While it is true that HGVC could adopt new rules for a Trust, I think it would be highly unlikely they would dramatically erode existing owner rights. The loss of goodwill would be too large. So, I think any HGVC Trust would probably be structured to work within the rules of the current program. While there could be some impact to Club Season availability, as the example in my reply above to Ralph Sir Edward shows, the impact will likely not be as large as the gloom and doom predictions would seem too portend.


----------



## JIMinNC

terces said:


> There is also something else to consider while I am tossing the coin in the air trying to decide whether to add another unit now or wait, and that is the fee MVC charges to activate points in their trust.  If Mr greedy pants follows the same model a 7000 point contract would cost an extra $21,000 to activate and virtually kill the resale prices.



The $3/point activation fee that MVC charges is only for resold Trust Points. It is not relevant to resale weeks, which become ineligible for points use anyway when they are resold to a new owner.



Cyberc said:


> i never understood that approach. One should think that MVC would like to have a healthy resale market as it would mean that direct owners are able to sell their ownership with a smaller loss if they need to.



What is more important for a developer like MVC is ensuring that the resale marketplace does not compete with their direct sales. MVC Trust point packages tend to sell for $3-$5 per point on the external resale market.
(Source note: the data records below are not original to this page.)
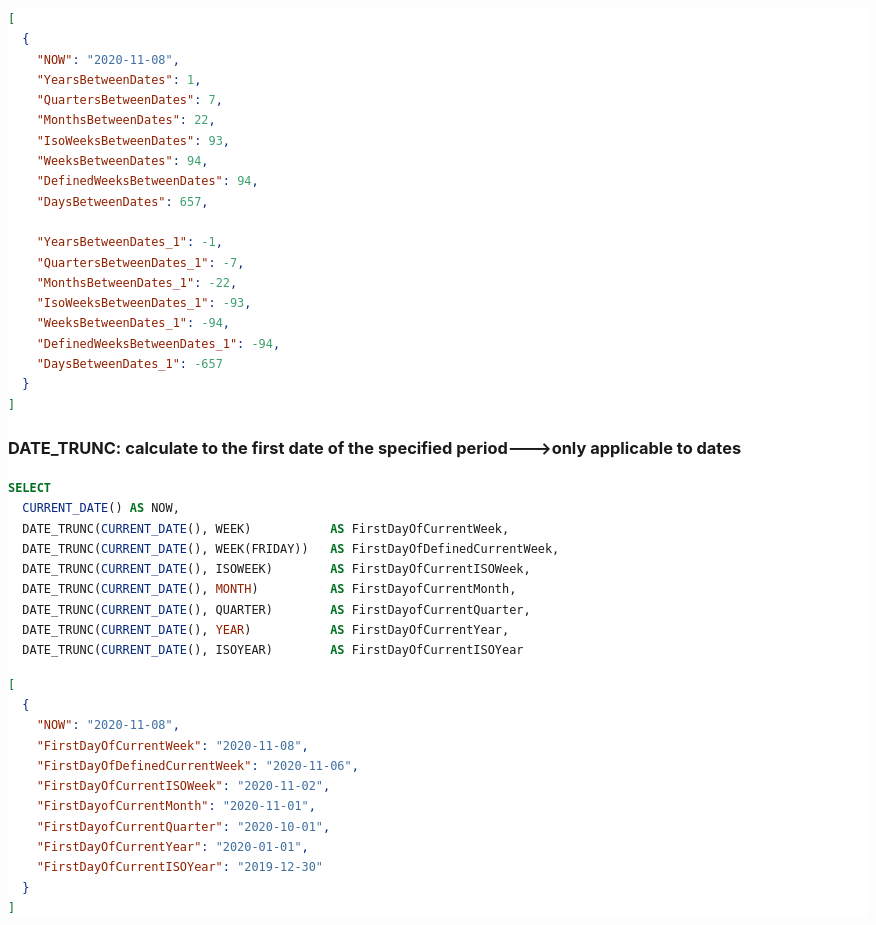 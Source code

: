 
```json
[
  {
    "NOW": "2020-11-08",
    "YearsBetweenDates": 1,
    "QuartersBetweenDates": 7,
    "MonthsBetweenDates": 22,
    "IsoWeeksBetweenDates": 93,
    "WeeksBetweenDates": 94,
    "DefinedWeeksBetweenDates": 94,
    "DaysBetweenDates": 657,

    "YearsBetweenDates_1": -1,
    "QuartersBetweenDates_1": -7,
    "MonthsBetweenDates_1": -22,
    "IsoWeeksBetweenDates_1": -93,
    "WeeksBetweenDates_1": -94,
    "DefinedWeeksBetweenDates_1": -94,
    "DaysBetweenDates_1": -657
  }
]
```

### DATE_TRUNC: calculate to the first date of the specified period--->only applicable to dates

```sql
SELECT
  CURRENT_DATE() AS NOW,
  DATE_TRUNC(CURRENT_DATE(), WEEK)           AS FirstDayOfCurrentWeek,
  DATE_TRUNC(CURRENT_DATE(), WEEK(FRIDAY))   AS FirstDayOfDefinedCurrentWeek,
  DATE_TRUNC(CURRENT_DATE(), ISOWEEK)        AS FirstDayOfCurrentISOWeek,
  DATE_TRUNC(CURRENT_DATE(), MONTH)          AS FirstDayofCurrentMonth,
  DATE_TRUNC(CURRENT_DATE(), QUARTER)        AS FirstDayofCurrentQuarter,
  DATE_TRUNC(CURRENT_DATE(), YEAR)           AS FirstDayOfCurrentYear,
  DATE_TRUNC(CURRENT_DATE(), ISOYEAR)        AS FirstDayOfCurrentISOYear
```

```json
[
  {
    "NOW": "2020-11-08",
    "FirstDayOfCurrentWeek": "2020-11-08",
    "FirstDayOfDefinedCurrentWeek": "2020-11-06",
    "FirstDayOfCurrentISOWeek": "2020-11-02",
    "FirstDayofCurrentMonth": "2020-11-01",
    "FirstDayofCurrentQuarter": "2020-10-01",
    "FirstDayOfCurrentYear": "2020-01-01",
    "FirstDayOfCurrentISOYear": "2019-12-30"
  }
]
```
The $3/point activation fee raises the cost to $6-$8/point, much closer to the $11-$12/point promotional/incentive price for direct Trust points and almost exactly the same as the $7-$8/point cost that can be achieved with some of MVC's weeks/points bundles.



terces said:


> Can anyone shed some light on the pre and post value of the MVC legacy weeks, and more importantly to me for long term planning purposes; can they be disposed of and is there any value in them after the Trust was imposed?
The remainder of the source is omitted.